Taming the Tigers of Sri Lanka’s bloody past

AT the next Olympics, one of the shooters selected to represent Sri Lanka could be a former sniper of the Tamil Tiger terrorists, once trained to kill Sri Lankans. A member of the swimming squad could be an ex-member of the Sea Tiger suicide cadre.

Their rehabilitation into athletes training to represent the state they once tried to bring down is the culmination of an extraordinary journey of hope by both sides of the 30-year civil war that ended in 2009, although there remain deep-seated problems about the government’s reluctance to accede to calls for a political solution involving autonomy for Tamils.

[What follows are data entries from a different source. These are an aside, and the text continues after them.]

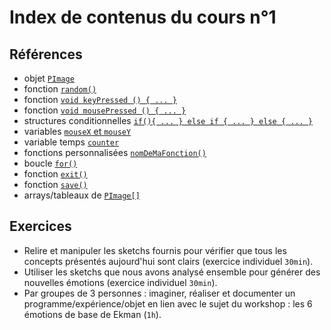 # Index de contenus du cours n°1

## Références
- objet [`PImage`](https://processing.org/reference/PImage.html)
- fonction [`random()`](https://processing.org/reference/random_.html)
- fonction [`void keyPressed () { ... }`](https://processing.org/reference/keyPressed_.html)
- fonction [`void mousePressed () { ... }`](https://processing.org/reference/mousePressed_.html)
- structures conditionnelles [`if(){ ... } else if { ... } else { ... }`](https://processing.org/reference/if.html)
- variables [`mouseX` et `mouseY`](https://processing.org/reference/mouseX.html)
- variable temps [`counter`](https://processing.org/reference/increment.html)
- fonctions personnalisées [`nomDeMaFonction()`](http://learningprocessing.com/exercises/chp07/exercise-07-01-functions)
- boucle [`for()`](https://processing.org/reference/for.html)
- fonction [`exit()`](https://processing.org/reference/exit_.html)
- fonction [`save()`](https://processing.org/reference/save_.html)
- arrays/tableaux de [`PImage[]`](https://processing.org/reference/arrayaccess.html)


## Exercices

- Relire et manipuler les sketchs fournis pour vérifier que tous les concepts présentés aujourd'hui sont clairs (exercice individuel `30min`).
- Utiliser les sketchs que nous avons analysé ensemble pour générer des nouvelles émotions (exercice individuel `30min`).
- Par groupes de 3 personnes : imaginer, réaliser et documenter un programme/expérience/objet en lien avec le sujet du workshop : les 6 émotions de base de Ekman (`1h`).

Critics, moreover, say the rehabilitation process – into which millions of dollars of foreign aid has been poured – is a poisoned well because the military is in charge.

“Trust is a vital component of the rehabilitation process,” says Sri Lanka’s Defence Secretary, Gotabhaya Rajapaksa. “We have to develop trust.”

The leader of the Tiger Women’s wing, Thamilini, last month volunteered to enter the rehabilitation process, ending a militant career that took her into the top ranks of the terror group as a veteran fighter and propagandist.

Significant problems persist in the mostly Tamil-populated former warzones.

Luther Udayakumaran, Tamil co-spokesman of the Sydney Reconciliation Forum which brings about 120 Australian Tamils and Sinhalese together, yesterday said many Tamils saw a political solution in Tamil-populated areas as a “necessary part of reconciliation”.

The Tigers’ former spokesman Daya Master – who works as news director of a television station in Jaffna while facing investigation over his wartime past – says he is in regular contact with other ex-cadre and that while there are no reports of significant discrimination, “Tamils who cannot get back their land due to de-mining or army activity need to have their problems solved”.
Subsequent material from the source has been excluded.